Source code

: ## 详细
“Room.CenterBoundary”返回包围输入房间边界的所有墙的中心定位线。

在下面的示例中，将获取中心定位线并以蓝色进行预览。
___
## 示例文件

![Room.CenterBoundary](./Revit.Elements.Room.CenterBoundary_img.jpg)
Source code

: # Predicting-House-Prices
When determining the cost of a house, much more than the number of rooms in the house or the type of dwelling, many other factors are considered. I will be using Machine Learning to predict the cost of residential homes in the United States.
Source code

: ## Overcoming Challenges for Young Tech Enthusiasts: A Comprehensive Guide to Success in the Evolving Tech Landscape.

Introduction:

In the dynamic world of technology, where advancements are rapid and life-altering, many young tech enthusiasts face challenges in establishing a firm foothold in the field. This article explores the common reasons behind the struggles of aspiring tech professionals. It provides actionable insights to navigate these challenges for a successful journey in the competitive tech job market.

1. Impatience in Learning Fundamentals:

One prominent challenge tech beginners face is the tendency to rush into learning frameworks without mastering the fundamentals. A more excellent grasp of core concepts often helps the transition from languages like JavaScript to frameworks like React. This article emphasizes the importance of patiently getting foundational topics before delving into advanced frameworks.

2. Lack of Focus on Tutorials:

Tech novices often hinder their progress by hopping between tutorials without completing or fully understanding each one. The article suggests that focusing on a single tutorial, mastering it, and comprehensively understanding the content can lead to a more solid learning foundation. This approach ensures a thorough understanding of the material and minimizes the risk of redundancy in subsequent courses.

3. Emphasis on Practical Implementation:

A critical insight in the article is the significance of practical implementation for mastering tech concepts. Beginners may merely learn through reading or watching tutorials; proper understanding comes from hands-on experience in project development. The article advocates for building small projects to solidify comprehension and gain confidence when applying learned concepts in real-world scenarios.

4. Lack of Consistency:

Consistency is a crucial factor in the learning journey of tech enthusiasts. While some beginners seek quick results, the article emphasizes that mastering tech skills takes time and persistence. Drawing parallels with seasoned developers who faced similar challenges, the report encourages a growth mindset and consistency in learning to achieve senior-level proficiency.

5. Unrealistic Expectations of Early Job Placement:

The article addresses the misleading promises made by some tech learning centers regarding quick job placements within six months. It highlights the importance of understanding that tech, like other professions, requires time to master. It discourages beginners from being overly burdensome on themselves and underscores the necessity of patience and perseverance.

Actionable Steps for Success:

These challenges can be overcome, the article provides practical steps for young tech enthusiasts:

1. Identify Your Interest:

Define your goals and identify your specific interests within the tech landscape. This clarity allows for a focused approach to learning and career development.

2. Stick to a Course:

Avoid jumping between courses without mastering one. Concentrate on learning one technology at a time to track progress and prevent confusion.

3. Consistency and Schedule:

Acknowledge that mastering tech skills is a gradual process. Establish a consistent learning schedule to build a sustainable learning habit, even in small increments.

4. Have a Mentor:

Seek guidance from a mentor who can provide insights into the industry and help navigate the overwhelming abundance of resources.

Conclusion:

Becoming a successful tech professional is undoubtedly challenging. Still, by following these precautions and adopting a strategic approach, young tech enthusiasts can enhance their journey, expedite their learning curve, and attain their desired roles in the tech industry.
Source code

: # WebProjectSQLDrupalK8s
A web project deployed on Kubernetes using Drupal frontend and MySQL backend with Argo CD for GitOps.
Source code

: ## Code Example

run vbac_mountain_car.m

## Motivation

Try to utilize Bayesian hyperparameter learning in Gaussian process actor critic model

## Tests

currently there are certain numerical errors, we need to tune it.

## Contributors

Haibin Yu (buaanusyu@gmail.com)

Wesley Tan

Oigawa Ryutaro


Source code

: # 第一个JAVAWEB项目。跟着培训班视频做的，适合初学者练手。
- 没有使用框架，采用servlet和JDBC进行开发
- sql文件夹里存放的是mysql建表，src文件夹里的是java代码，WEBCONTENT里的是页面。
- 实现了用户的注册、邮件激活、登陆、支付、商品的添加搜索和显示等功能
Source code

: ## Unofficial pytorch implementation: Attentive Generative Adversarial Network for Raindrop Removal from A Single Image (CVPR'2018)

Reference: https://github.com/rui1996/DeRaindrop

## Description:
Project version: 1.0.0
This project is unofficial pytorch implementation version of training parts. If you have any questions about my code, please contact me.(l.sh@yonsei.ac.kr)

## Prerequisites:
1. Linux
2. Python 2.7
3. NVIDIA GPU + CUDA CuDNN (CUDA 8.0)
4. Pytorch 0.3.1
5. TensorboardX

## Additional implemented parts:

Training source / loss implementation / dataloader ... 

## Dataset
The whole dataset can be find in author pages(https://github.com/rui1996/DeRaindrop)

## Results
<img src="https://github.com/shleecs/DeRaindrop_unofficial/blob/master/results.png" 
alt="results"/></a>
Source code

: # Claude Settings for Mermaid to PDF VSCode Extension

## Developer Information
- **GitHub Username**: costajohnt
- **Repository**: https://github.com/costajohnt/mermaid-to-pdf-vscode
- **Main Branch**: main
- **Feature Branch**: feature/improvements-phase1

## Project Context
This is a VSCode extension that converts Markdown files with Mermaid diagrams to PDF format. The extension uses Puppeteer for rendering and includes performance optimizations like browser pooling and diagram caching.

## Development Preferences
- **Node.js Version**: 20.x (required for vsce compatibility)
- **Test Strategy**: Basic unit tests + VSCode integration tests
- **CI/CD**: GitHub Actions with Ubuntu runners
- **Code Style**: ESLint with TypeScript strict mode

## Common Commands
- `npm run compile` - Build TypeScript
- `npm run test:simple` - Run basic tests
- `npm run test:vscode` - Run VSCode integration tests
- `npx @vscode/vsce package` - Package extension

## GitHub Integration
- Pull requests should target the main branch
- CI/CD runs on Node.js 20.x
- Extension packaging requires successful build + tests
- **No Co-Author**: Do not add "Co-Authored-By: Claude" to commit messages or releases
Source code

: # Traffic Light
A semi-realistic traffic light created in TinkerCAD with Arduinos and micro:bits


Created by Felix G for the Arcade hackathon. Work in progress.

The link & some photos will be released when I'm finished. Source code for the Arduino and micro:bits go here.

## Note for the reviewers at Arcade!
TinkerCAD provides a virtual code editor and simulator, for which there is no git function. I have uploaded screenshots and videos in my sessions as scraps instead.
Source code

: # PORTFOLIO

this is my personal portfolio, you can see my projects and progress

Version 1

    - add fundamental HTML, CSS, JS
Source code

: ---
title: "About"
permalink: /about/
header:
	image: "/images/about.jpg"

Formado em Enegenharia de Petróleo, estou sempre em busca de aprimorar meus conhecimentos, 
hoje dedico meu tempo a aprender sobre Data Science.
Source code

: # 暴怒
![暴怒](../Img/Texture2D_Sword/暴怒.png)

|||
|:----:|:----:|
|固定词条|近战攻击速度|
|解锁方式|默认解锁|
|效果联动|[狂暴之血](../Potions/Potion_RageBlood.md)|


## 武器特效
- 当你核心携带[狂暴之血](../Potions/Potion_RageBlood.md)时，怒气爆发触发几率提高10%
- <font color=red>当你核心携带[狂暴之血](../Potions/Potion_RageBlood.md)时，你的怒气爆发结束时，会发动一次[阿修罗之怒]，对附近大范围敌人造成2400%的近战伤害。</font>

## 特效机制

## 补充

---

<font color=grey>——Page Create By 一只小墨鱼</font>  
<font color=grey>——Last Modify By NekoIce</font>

################

__TASK DESCRIPTION__. All lines above from the one holding "Single Image (CVPR'2018)" to the one holding "Project version: 1.0.0", inclusive, are to be copied exactly; no other line is wanted.

__PROBLEM SOLUTION__.
: ## Unofficial pytorch implementation: Attentive Generative Adversarial Network for Raindrop Removal from A Single Image (CVPR'2018)

Reference: https://github.com/rui1996/DeRaindrop

## Description:
Project version: 1.0.0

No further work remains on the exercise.